▶ **What to produce**
From the entries underneath, give the number of lines holding the word "spazio", without any other words.

Start of Block

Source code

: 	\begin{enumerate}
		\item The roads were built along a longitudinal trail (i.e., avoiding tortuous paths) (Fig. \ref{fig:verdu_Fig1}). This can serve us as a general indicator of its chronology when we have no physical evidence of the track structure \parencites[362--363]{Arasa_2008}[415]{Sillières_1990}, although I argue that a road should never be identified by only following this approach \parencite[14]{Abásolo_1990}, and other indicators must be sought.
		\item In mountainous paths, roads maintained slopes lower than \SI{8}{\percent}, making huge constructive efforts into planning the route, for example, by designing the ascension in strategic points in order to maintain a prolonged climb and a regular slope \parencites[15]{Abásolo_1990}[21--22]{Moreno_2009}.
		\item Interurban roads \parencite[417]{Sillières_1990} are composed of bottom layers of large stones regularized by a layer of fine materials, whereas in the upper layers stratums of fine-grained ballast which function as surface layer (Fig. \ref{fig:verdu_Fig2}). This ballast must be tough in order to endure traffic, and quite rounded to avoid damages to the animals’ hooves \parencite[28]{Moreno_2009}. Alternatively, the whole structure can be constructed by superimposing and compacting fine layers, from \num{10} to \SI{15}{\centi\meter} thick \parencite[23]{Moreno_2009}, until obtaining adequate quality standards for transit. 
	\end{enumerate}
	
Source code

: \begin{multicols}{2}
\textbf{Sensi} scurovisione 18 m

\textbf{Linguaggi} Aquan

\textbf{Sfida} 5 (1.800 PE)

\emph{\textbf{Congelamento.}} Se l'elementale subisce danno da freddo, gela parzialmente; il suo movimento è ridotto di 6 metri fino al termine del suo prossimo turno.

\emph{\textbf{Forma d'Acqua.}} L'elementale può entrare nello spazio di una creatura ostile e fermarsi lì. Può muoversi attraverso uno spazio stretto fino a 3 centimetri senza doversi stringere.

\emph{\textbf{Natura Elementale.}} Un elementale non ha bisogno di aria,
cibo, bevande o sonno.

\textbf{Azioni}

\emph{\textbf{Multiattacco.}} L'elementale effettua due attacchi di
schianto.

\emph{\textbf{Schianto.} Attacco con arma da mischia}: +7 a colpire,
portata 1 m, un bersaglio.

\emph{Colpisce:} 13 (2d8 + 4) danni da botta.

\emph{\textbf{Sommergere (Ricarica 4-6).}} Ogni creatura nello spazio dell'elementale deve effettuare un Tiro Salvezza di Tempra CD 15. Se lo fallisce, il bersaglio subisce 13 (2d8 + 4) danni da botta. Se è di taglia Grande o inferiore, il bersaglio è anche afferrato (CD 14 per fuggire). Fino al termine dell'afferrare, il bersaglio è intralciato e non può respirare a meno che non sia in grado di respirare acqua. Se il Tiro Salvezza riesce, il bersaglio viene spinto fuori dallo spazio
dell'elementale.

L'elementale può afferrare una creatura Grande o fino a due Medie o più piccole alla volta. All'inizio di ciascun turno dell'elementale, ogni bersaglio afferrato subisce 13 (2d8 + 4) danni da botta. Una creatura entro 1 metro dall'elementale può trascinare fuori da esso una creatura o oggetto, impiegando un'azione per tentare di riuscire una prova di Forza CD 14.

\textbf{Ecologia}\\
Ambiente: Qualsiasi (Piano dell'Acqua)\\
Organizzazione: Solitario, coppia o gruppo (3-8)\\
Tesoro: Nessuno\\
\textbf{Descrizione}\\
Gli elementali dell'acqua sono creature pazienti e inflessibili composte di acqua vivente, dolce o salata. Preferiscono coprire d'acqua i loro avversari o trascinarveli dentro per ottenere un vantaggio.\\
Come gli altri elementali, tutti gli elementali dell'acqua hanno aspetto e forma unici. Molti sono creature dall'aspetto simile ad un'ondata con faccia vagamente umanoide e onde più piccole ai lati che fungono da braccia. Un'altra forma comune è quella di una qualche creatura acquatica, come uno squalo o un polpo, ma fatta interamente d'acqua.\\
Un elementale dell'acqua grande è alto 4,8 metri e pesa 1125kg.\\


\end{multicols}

End of Block

▶ **Response to this task**
2